- **DATA PROVIDED**:
######
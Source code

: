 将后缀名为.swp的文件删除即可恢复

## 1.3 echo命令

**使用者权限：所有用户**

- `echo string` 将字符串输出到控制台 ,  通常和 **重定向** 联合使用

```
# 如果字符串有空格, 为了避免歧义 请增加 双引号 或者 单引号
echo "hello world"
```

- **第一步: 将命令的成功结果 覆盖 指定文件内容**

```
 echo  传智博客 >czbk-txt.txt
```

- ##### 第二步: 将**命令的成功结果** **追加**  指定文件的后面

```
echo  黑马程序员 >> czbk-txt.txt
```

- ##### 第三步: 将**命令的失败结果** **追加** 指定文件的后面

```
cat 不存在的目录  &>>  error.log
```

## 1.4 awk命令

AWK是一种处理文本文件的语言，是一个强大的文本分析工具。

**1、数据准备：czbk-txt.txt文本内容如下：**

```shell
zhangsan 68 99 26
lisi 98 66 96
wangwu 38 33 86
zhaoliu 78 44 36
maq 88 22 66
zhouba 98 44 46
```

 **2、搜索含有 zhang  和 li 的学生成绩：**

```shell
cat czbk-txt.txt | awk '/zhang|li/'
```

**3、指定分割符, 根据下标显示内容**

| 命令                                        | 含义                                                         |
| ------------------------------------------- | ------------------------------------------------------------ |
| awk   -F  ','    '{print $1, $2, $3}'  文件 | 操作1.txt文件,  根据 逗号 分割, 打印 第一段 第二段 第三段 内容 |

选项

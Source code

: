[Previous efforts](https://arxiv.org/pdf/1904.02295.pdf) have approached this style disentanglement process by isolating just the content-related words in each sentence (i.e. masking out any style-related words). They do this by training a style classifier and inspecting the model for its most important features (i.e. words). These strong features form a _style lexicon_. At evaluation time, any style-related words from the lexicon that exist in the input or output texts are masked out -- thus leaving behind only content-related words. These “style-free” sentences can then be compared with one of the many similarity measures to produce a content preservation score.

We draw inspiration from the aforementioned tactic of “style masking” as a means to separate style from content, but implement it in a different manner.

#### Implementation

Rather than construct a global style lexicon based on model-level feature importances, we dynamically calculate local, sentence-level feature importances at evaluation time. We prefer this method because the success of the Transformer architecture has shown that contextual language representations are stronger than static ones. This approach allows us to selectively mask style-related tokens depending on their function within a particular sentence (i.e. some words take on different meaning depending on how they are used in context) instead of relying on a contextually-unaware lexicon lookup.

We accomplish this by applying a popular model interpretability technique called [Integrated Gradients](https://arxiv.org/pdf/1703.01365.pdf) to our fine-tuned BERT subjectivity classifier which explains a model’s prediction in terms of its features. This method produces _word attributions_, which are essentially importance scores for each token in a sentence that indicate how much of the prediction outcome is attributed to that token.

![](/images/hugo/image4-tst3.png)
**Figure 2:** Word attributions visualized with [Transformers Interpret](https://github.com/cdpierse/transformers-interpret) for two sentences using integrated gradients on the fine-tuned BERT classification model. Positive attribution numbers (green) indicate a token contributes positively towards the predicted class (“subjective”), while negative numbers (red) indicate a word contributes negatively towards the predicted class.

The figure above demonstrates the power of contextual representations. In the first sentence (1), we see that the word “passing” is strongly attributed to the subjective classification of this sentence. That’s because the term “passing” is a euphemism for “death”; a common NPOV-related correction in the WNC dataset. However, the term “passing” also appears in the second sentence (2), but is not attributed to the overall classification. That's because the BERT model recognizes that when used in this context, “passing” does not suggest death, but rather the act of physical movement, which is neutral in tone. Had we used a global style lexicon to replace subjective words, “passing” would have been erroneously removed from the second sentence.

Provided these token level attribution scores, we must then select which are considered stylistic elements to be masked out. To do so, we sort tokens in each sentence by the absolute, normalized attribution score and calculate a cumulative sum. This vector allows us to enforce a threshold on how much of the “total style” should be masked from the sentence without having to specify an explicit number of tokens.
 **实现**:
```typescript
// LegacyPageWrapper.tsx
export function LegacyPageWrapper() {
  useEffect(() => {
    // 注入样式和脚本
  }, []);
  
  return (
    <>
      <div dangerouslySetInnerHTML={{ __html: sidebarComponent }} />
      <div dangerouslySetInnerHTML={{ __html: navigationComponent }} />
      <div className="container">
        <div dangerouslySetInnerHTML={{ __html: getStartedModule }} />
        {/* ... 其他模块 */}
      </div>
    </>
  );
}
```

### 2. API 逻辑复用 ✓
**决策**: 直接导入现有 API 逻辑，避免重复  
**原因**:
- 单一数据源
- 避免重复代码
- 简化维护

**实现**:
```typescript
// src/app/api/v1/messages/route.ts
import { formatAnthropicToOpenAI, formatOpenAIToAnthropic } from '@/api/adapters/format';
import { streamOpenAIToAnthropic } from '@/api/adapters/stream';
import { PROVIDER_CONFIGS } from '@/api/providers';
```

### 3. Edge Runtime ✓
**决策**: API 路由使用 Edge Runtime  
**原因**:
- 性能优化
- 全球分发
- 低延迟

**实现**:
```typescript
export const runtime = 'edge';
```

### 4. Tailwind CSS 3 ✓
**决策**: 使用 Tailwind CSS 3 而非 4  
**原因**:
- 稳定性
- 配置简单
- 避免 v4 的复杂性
######
- **EXERCISE PROMPT**: Repeat, character for character, the lines of the material above from the line with "- ##### 第三步: 将**命令的失败结果** **追加** 指定文件的后面" through the line with "#### Implementation".

- **RESPONSE BOX**:
- ##### 第三步: 将**命令的失败结果** **追加** 指定文件的后面

```
cat 不存在的目录  &>>  error.log
```

## 1.4 awk命令

AWK是一种处理文本文件的语言，是一个强大的文本分析工具。

**1、数据准备：czbk-txt.txt文本内容如下：**

```shell
zhangsan 68 99 26
lisi 98 66 96
wangwu 38 33 86
zhaoliu 78 44 36
maq 88 22 66
zhouba 98 44 46
```

 **2、搜索含有 zhang  和 li 的学生成绩：**

```shell
cat czbk-txt.txt | awk '/zhang|li/'
```

**3、指定分割符, 根据下标显示内容**

| 命令                                        | 含义                                                         |
| ------------------------------------------- | ------------------------------------------------------------ |
| awk   -F  ','    '{print $1, $2, $3}'  文件 | 操作1.txt文件,  根据 逗号 分割, 打印 第一段 第二段 第三段 内容 |

选项

Source code

:[Previous efforts](https://arxiv.org/pdf/1904.02295.pdf) have approached this style disentanglement process by isolating just the content-related words in each sentence (i.e. masking out any style-related words). They do this by training a style classifier and inspecting the model for its most important features (i.e. words). These strong features form a _style lexicon_. At evaluation time, any style-related words from the lexicon that exist in the input or output texts are masked out -- thus leaving behind only content-related words. These “style-free” sentences can then be compared with one of the many similarity measures to produce a content preservation score.

We draw inspiration from the aforementioned tactic of “style masking” as a means to separate style from content, but implement it in a different manner.

#### Implementation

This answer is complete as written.